Who can resist an offer like "buy five, get one free," “10 for $10” or "three for $1"? Apparently, very few of us can. "Any time you see numbers in a sign, you're likely to buy at least 30 percent more than you may have purchased otherwise. So if you go looking for soup and the sign says 'limit 12 per person,' chances are you’ll purchase several more cans than you intended to buy". And of course, if you buy more than you need, it's not necessarily a bargain. Or worse yet, it could lead to over-indulging. "Mindless shopping leads to mindless eating," says Wansink. "Once the stuff is in the house, you'll eat it whether you really want it or not."
Next time you see a sign promoting a “Manger’s Special” it might be helpful to instead imagine it reading, “This food is old and we need to get rid of it.” These lower prices come from the fact that the products on sale have been on the shelf for quite some time. Generally these items should be avoided. At the very least you need to "look" for the expiration dates on sale items, especially when they are marked down 70% or more and use the product in the next day or two.
The oldest of the pricing games is the use of 9. Just take a look at all the $.29, 1.89 etc pricing. Legally the seller of this item can say the product is ‘under 2 dollars’ or ‘for less than 30 cents’.
The Rewards Card - Is it really? What a lot of people do not know is that when you have a ‘rewards card’ for a store that this card is being used to track your buying habits. Every time your card is swiped the supermarket keeps a record of what you bought. They use this information for market research. If you are interested in more on this topic you can find it at: http://www.nocards.org/ . Now this can be good and bad. On the good side the store can keep stocked with items they see you purchase regularly. On the bad side, they now have an ‘in’ to your personal eating habits.
Thankfully most stores that use the ‘rewards card’ do actually offer savings, not much, but in this economy every penny counts.
Remember I said that ‘fresh’ has no legal definition in the U.S.? Good now think about this - Deliveries to supermarkets don’t typically happen on weekends.

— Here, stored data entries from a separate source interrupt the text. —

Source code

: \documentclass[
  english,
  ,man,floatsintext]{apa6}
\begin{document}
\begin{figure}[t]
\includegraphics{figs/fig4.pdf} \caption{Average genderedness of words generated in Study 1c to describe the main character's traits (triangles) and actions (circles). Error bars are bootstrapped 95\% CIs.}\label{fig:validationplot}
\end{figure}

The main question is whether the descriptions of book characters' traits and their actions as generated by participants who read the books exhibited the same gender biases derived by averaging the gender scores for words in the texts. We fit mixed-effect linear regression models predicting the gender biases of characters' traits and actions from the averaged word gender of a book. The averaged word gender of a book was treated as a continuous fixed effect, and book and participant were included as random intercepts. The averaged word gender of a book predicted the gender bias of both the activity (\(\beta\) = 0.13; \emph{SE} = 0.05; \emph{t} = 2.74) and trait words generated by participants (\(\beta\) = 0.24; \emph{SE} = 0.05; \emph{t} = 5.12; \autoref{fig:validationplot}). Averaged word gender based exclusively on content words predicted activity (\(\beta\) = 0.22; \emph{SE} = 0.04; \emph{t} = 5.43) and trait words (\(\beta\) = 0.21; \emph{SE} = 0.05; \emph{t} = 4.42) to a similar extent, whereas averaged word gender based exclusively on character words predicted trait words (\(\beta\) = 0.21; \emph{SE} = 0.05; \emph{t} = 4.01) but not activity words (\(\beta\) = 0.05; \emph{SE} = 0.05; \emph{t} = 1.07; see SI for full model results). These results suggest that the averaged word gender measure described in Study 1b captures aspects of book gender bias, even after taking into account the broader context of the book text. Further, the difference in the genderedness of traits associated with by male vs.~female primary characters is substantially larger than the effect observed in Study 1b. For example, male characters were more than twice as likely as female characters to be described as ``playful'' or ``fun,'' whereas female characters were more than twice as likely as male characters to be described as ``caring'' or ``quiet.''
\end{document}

Wednesday is usually the day to shop for the freshest food.
According to Progressive Grocer, only 11% of shoppers go to the store on Wednesdays and only 4% of customers shop after 9 p.m. Why does this matter? This means that stuff purchased on Mondays is likely several days old. Wednesday is generally when supermarket shelves are stocked with fresh products and that means we should avoid shopping on Mondays.